Preview: RTX's Earnings

Benzinga · 10/21 16:02

RTX (NYSE:RTX) will release its quarterly earnings report on Tuesday, 2024-10-22. Here's a brief overview for investors ahead of the announcement.

Analysts anticipate RTX to report an earnings per share (EPS) of $1.34.

The market awaits RTX's announcement, with hopes high for news of surpassing estimates and providing upbeat guidance for the next quarter.

It's important for new investors to understand that guidance can be a significant driver of stock prices.

Historical Earnings Performance

Last quarter the company beat EPS by $0.12, which was followed by a 0.42% increase in the share price the next day.

Here's a look at RTX's past performance and the resulting price change:

Quarter Q2 2024 Q1 2024 Q4 2023 Q3 2023
EPS Estimate 1.29 1.23 1.25 1.21
EPS Actual 1.41 1.34 1.29 1.25
Price Change % 0.0% -0.0% -0.0% 0.0%

eps graph

Stock Performance

Shares of RTX were trading at $125.92 as of October 18. Over the last 52-week period, shares are up 59.57%. Given that these returns are generally positive, long-term shareholders are likely bullish going into this earnings release.

Insights Shared by Analysts on RTX

For investors, staying informed about market sentiments and expectations in the industry is paramount. This analysis provides an exploration of the latest insights on RTX.

The consensus rating for RTX is Neutral, derived from 10 analyst ratings. An average one-year price target of $128.1 implies a potential 1.73% upside.

Peer Ratings Overview

In this comparison, we explore the analyst ratings and average 1-year price targets of Lockheed Martin, GE Aero and General Dynamics, three prominent industry players, offering insights into their relative performance expectations and market positioning.

  • The consensus outlook from analysts is an Buy trajectory for Lockheed Martin, with an average 1-year price target of $594.0, indicating a potential 371.73% upside.
  • GE Aero received a Outperform consensus from analysts, with an average 1-year price target of $210.5, implying a potential 67.17% upside.
  • As per analysts' assessments, General Dynamics is favoring an Outperform trajectory, with an average 1-year price target of $330.1, suggesting a potential 162.15% upside.

Summary of Peers Analysis

The peer analysis summary provides a snapshot of key metrics for Lockheed Martin, GE Aero and General Dynamics, illuminating their respective standings within the industry. These metrics offer valuable insights into their market positions and comparative performance.

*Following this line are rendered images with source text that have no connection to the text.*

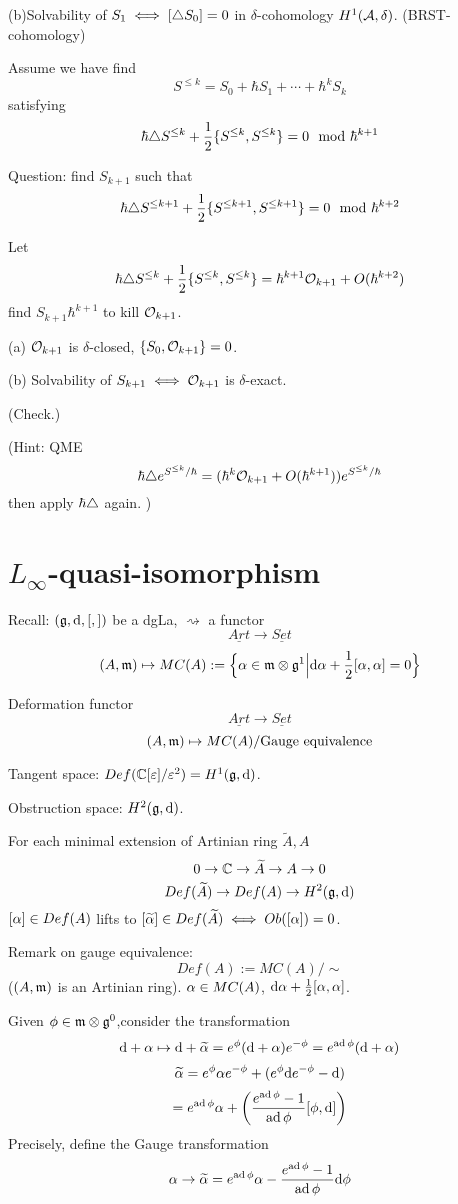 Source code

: (b)Solvability of $S_1\iff[\triangle S_0]=0$ in $\delta$-cohomology $H^1(\mathcal{A},\delta)$.
(BRST-cohomology)

Assume we have find
$$S^{\leq k}=S_0+\hbar S_1+\cdots+\hbar^k S_k$$
satisfying
$$\hbar\triangle S^{\leq k}+\frac{1}{2}\{S^{\leq k},S^{\leq k}\}=0\mod\hbar^{k+1}$$

Question: find $S_{k+1}$ such that
$$\hbar\triangle S^{\leq k+1}+
\frac{1}{2}\{S^{\leq k+1},S^{\leq k+1}\}=0\mod\hbar^{k+2}$$

Let
$$\hbar\triangle S^{\leq k}+\frac{1}{2}\{S^{\leq k},S^{\leq k}\}
=\hbar^{k+1}\mathcal{O}_{k+1}+O(\hbar^{k+2})$$
find $S_{k+1}\hbar^{k+1}$ to kill $\mathcal{O}_{k+1}$.

(a) $\mathcal{O}_{k+1}$ is $\delta$-closed, $\{S_0,\mathcal{O}_{k+1}\}=0$.

(b) Solvability of $S_{k+1}\iff \mathcal{O}_{k+1}$ is $\delta$-exact.

(Check.)

(Hint: QME
$$\hbar \triangle e^{S^{\leq k}/\hbar}
=(\hbar^k\mathcal{O}_{k+1}+O(\hbar^{k+1}))e^{S^{\leq k}/\hbar}$$
then apply $\hbar\triangle$ again.
)



\section{$L_\infty$-quasi-isomorphism}
Recall: 
$(\mathfrak{g},\mathrm{d},[,])$ be a dgLa, $\rightsquigarrow$ a functor
$$\underline{Art}\to \underline{Set}$$
$$(A,\mathfrak{m})\mapsto MC(A):=
\Big\{ \alpha\in\mathfrak{m}\otimes\mathfrak{g}^1 \Big| \mathrm{d}\alpha+\frac{1}{2}[\alpha,\alpha]=0 \Big\}$$

Deformation functor
$$\underline{Art}\to\underline{Set}$$
$$(A,\mathfrak{m})\mapsto MC(A)/\text{Gauge equivalence}$$

Tangent space: $Def(\mathbb{C}[\varepsilon]/\varepsilon^2)=H^1(\mathfrak{g},\mathrm{d})$.

Obstruction space: $H^2(\mathfrak{g},\mathrm{d})$.

For each minimal extension of Artinian ring $\widetilde{A},A$
$$0\to\mathbb{C}\to\widetilde{A}\to A\to 0$$
$$Def(\widetilde{A})\to Def(A)\to H^2(\mathfrak{g},\mathrm{d})$$
$[\alpha]\in Def(A)$ lifts to $[\widetilde{\alpha}]\in Def(\widetilde{A})
\iff Ob([\alpha])=0$.

Remark on gauge equivalence:
$$Def(A):=MC(A)/\sim$$
($(A,\mathfrak{m})$ is an Artinian ring). $\alpha\in MC(A)$,
$\mathrm{d}\alpha+\frac{1}{2}[\alpha,\alpha]$.

Given $\phi \in \mathfrak{m}\otimes\mathfrak{g}^0$,consider the transformation
$$\mathrm{d}+\alpha\mapsto \mathrm{d}+\widetilde{\alpha}=e^{\phi}(\mathrm{d}+\alpha)e^{-\phi}=e^{\operatorname{ad}\phi}(\mathrm{d}+\alpha)$$
$$\widetilde{\alpha}=e^\phi\alpha e^{-\phi}+(e^\phi\mathrm{d} e^{-\phi}-\mathrm{d})$$
$$
  =e^{\operatorname{ad}\phi}\alpha+
  \left(
    \frac{e^{\operatorname{ad}\phi}-1}{\operatorname{ad}\phi}
    [\phi,\mathrm{d}]
  \right)
$$
Precisely, define the Gauge transformation
$$\alpha\to\widetilde{\alpha}=e^{\operatorname{ad}\phi}\alpha-\frac{e^{\operatorname{ad}\phi}-1}{\operatorname{ad}\phi}\mathrm{d}\phi$$

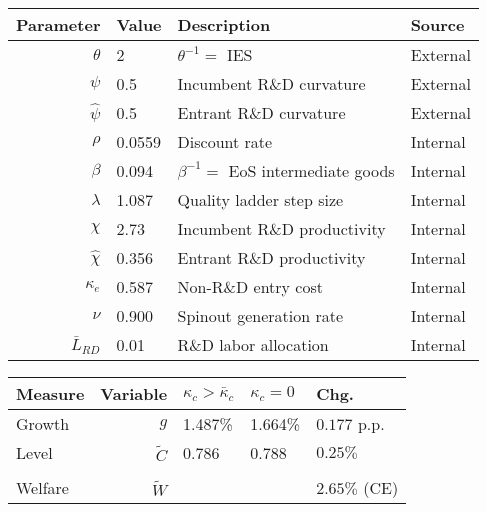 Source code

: \documentclass[11pt,english]{article}
\theoremstyle{definition}
\begin{document}
\begin{table}[]
	\centering
	\label{calibration_incumbentDRS_parameters}
	\begin{tabular}{rlll}
		\toprule \toprule
		Parameter & Value & Description & Source \tabularnewline
		\midrule
		$\theta$ & 2 & $\theta^{-1} = $ IES & External 
		\tabularnewline
		$\psi$ & 0.5 & Incumbent R\&D curvature & External \tabularnewline
		$\hat{\psi}$ & 0.5 & Entrant R\&D curvature & External \tabularnewline
		$\rho$ & 0.0559 & Discount rate  & Internal \tabularnewline
		$\beta$ & 0.094 & $\beta^{-1} = $ EoS intermediate goods & Internal \tabularnewline 
		$\lambda$ & 1.087 & Quality ladder step size & Internal 
		\tabularnewline
		$\chi$ & 2.73 & Incumbent R\&D productivity & Internal 
		\tabularnewline
		$\hat{\chi}$ & 0.356 & Entrant R\&D productivity & Internal \tabularnewline 
		$\kappa_e$ & 0.587 & Non-R\&D entry cost & Internal \tabularnewline
		$\nu$ & 0.900 & Spinout generation rate  & Internal\tabularnewline
		$\bar{L}_{RD}$ & 0.01 & R\&D labor allocation  & Internal \tabularnewline
		\bottomrule
	\end{tabular}
\end{table}

\begin{table}
	\centering
	\label{reducing_kappa_c_table_incumbentRDS}
	\begin{tabular}{lrlll}
		\toprule \toprule
		Measure & Variable & $\kappa_c > \bar{\kappa}_c$ & $\kappa_c = 0$ & Chg. \tabularnewline
		\midrule
		Growth & $g$ & 1.487\% & 1.664\% & $0.177$ p.p. \tabularnewline
		Level & $\tilde{C}$  & 0.786 &  0.788 & $0.25\%$ \tabularnewline 
		\tabularnewline
		Welfare & $\tilde{W}$  &  & & $2.65\%$ (CE)  \tabularnewline
		\bottomrule
	\end{tabular}
\end{table}
\end{document}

Company Consensus Revenue Growth Gross Profit Return on Equity
RTX Neutral 7.68% $3.58B 0.19%
Lockheed Martin Buy 8.56% $2.13B 25.59%
GE Aero Outperform 3.87% $3.52B 5.23%
General Dynamics Outperform 17.97% $1.80B 4.17%

Key Takeaway:

RTX ranks in the middle for consensus rating among its peers. It is at the bottom for revenue growth. RTX is at the top for gross profit. RTX is at the bottom for return on equity.

Unveiling the Story Behind RTX

RTX is an aerospace and defense manufacturer formed from the merger of United Technologies and Raytheon, with roughly equal exposure as a supplier to commercial aerospace and to the defense market. The company operates in three segments: Collins Aerospace, a diversified aerospace supplier; Pratt & Whitney, a commercial and military aircraft engine manufacturer; and Raytheon, a defense prime contractor providing a mix of missiles, missile defense systems, sensors, hardware, and communications technology to the military.

RTX's Financial Performance

Market Capitalization: Positioned above industry average, the company's market capitalization underscores its superiority in size, indicative of a strong market presence.

Positive Revenue Trend: Examining RTX's financials over 3 months reveals a positive narrative. The company achieved a noteworthy revenue growth rate of 7.68% as of 30 June, 2024, showcasing a substantial increase in top-line earnings. As compared to its peers, the revenue growth lags behind its industry peers. The company achieved a growth rate lower than the average among peers in Industrials sector.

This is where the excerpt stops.